▸ **Goal of the exercise**: Transcribe this listing exactly; omit the pictures.

== Records for this exercise ==

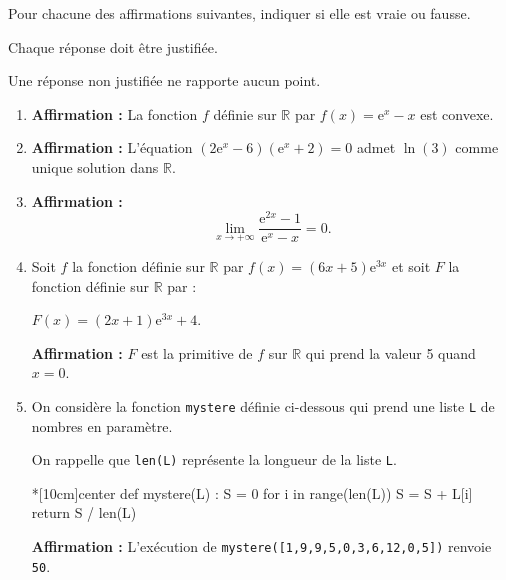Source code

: Pour chacune des affirmations suivantes, indiquer si elle est vraie ou fausse. 

Chaque réponse doit être justifiée. 

Une réponse non justifiée ne rapporte aucun point.

\begin{enumerate}
	\item \textbf{Affirmation :} La fonction $f$ définie sur $\mathbb{R}$ par $f(x) = \text{e}^x - x$ est convexe.
	\item \textbf{Affirmation :} L'équation $\left(2\text{e}^x - 6\right)\left(\text{e}^x + 2\right) = 0$ admet $\ln (3)$ comme unique solution dans $\mathbb{R}$.
	\item \textbf{Affirmation :} \[\displaystyle\lim_{x \to + \infty} \dfrac{\text{e}^{2x} - 1}{\text{e}^x - x} = 0.\]
	\item Soit $f$ la fonction définie sur $\mathbb{R}$ par $f(x) = (6x + 5)\text{e}^{3x}$ et soit $F$ la fonction définie sur $\mathbb{R}$ par :
	
	$F(x) = (2x + 1)\text{e}^{3x} + 4$.
	
	\textbf{Affirmation :} $F$ est la primitive de $f$ sur $\mathbb{R}$ qui prend la valeur 5 quand $x = 0$.
	\item On considère la fonction \texttt{mystere} définie ci-dessous qui prend une liste \texttt{L} de nombres en paramètre.
	
	On rappelle que \texttt{len(L)} représente la longueur de la liste \texttt{L}.
	
\begin{CodePythonLst}*[10cm]{center}
def mystere(L) :
	S = 0
	for i in range(len(L))
		S = S + L[i]
	return S / len(L)
\end{CodePythonLst}

	\textbf{Affirmation :} L'exécution de \texttt{mystere([1,9,9,5,0,3,6,12,0,5])} renvoie \texttt{50}.
\end{enumerate}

===

▸ **Response below**:
Source code

: Pour chacune des affirmations suivantes, indiquer si elle est vraie ou fausse. 

Chaque réponse doit être justifiée. 

Une réponse non justifiée ne rapporte aucun point.

\begin{enumerate}
	\item \textbf{Affirmation :} La fonction $f$ définie sur $\mathbb{R}$ par $f(x) = \text{e}^x - x$ est convexe.
	\item \textbf{Affirmation :} L'équation $\left(2\text{e}^x - 6\right)\left(\text{e}^x + 2\right) = 0$ admet $\ln (3)$ comme unique solution dans $\mathbb{R}$.
	\item \textbf{Affirmation :} \[\displaystyle\lim_{x \to + \infty} \dfrac{\text{e}^{2x} - 1}{\text{e}^x - x} = 0.\]
	\item Soit $f$ la fonction définie sur $\mathbb{R}$ par $f(x) = (6x + 5)\text{e}^{3x}$ et soit $F$ la fonction définie sur $\mathbb{R}$ par :
	
	$F(x) = (2x + 1)\text{e}^{3x} + 4$.
	
	\textbf{Affirmation :} $F$ est la primitive de $f$ sur $\mathbb{R}$ qui prend la valeur 5 quand $x = 0$.
	\item On considère la fonction \texttt{mystere} définie ci-dessous qui prend une liste \texttt{L} de nombres en paramètre.
	
	On rappelle que \texttt{len(L)} représente la longueur de la liste \texttt{L}.
	
\begin{CodePythonLst}*[10cm]{center}
def mystere(L) :
	S = 0
	for i in range(len(L))
		S = S + L[i]
	return S / len(L)
\end{CodePythonLst}

	\textbf{Affirmation :} L'exécution de \texttt{mystere([1,9,9,5,0,3,6,12,0,5])} renvoie \texttt{50}.
\end{enumerate}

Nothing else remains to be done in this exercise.